Sure - and I understand that building tool chains that do the check in the
XML context and then do not pass the requirements of what to check to other
modules, but the outcome of a schematron check to these modules, would
probably need more implementation effort.


> Localization tools haven't waited for XML/XLIFF/ITS/etc. to do this.
>
> We just need a standard way to pass them a meaningful set of information.
> Some tools may need to be adapted a bit to consume it, but it's not a big
> endeavor.
>
> Also: checker tools don't just look at length, they do a lot more, that
> Schematron may or may not be able to do. We have to consider the big
> picture: checking max size is a tiny portion of translation verification.
> You don't want to it to be a special case.
>

What worries me then is that we aim to create a single piece of metadata,
which is not part of the big picture. That raises several questions /
requirements:

- If we go that route, we need to make sure that the solution is compatible
to what is being developed at least in XLIFF. Otherwise I see roundtripping
with competing definitions. Frederik, do you see max-length as compatible
to what you are going to develop? Are there any public drafts that we can
review? Note that I am *not* talking about a formal liaison between the
XLIFF TC and the MLW-LT group - I just want to make sure that the technical
details of potential solutions fit together.

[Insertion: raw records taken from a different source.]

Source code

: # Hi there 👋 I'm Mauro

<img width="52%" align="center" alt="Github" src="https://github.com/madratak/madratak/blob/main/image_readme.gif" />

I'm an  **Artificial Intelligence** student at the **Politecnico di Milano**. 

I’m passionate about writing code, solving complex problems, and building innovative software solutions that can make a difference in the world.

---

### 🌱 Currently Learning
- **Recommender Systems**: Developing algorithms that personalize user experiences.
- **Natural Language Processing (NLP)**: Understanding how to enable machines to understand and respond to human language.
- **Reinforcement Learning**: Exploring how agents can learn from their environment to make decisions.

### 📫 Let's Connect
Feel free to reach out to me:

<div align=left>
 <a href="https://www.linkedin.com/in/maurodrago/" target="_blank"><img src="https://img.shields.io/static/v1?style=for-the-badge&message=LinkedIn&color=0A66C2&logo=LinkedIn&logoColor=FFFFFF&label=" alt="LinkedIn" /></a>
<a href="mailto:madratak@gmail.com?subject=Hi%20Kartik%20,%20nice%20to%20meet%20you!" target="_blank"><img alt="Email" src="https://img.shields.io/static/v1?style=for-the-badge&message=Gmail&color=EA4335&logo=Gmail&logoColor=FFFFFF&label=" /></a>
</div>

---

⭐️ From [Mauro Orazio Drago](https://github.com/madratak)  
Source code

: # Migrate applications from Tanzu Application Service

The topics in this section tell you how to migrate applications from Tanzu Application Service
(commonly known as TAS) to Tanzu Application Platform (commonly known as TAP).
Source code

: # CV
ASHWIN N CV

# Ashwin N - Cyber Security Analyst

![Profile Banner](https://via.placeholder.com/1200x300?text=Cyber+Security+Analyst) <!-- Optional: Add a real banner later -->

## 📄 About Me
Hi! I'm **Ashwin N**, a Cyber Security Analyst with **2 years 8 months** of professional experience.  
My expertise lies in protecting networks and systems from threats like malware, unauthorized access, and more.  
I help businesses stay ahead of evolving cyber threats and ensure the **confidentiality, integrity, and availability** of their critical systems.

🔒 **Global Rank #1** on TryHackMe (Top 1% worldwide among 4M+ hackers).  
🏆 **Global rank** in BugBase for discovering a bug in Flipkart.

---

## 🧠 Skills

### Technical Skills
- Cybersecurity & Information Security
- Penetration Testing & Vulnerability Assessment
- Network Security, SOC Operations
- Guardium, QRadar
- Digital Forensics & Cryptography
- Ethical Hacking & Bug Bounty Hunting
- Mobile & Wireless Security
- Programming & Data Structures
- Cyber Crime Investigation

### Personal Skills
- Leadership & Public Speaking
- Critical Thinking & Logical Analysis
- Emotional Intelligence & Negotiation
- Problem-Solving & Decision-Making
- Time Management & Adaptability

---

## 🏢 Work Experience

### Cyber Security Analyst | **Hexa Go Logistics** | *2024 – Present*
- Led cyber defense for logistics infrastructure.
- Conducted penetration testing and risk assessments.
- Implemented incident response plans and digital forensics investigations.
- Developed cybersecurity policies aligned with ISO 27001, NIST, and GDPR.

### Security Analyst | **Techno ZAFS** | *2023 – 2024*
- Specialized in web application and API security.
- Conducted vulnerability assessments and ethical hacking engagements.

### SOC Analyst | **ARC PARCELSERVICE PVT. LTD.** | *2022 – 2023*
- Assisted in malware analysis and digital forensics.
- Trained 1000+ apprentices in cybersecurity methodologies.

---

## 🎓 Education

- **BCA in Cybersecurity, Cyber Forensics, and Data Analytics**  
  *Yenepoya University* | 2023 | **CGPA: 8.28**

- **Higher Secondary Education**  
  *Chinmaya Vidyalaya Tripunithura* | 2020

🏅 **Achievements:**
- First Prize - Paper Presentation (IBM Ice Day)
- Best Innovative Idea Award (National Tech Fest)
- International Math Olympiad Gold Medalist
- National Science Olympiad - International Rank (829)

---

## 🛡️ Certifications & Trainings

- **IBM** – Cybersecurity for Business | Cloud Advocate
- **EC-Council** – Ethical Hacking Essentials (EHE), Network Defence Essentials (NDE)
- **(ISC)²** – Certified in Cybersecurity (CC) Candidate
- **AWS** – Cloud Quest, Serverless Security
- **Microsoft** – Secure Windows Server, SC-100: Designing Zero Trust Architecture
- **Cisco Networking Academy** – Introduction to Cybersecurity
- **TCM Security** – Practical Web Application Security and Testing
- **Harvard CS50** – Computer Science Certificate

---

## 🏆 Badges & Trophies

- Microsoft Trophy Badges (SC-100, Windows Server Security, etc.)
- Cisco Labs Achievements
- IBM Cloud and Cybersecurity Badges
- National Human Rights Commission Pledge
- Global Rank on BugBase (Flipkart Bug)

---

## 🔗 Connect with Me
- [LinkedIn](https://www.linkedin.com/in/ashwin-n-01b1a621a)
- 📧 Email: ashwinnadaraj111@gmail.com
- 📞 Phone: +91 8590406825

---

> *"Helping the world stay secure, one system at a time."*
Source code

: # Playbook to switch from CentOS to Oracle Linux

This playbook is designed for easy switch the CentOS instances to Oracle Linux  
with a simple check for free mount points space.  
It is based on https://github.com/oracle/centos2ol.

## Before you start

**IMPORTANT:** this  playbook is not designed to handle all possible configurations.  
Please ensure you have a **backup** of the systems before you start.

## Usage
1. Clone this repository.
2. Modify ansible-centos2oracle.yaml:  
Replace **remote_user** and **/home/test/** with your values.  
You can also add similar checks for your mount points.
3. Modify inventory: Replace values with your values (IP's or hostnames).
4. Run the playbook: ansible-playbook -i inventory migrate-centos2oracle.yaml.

- How will our special purpose solution for length relate to what tools do
in other areas? In a sense this is similar to "quality": I'm sure other
tools too, like what you describe in the "questions about OKAPI errors"
thread: like with quality, it is hard to find a definition of the big
picture that fits all tools. So is it a good approach to have separate
small pieces defined for the things we easily can identify, or should we
put more effort in the "big picture"?

I'm not sure yet if I would agree with max-size, if we don't have the
relation to the "big picture" and esp. to XLIFF made clear.

Best,

Felix


>
> Just my 2 cents.
> -yves
>
>
>
>


-- 
Felix Sasaki
DFKI / W3C Fellow

Received on Sunday, 8 July 2012 16:05:36 UTC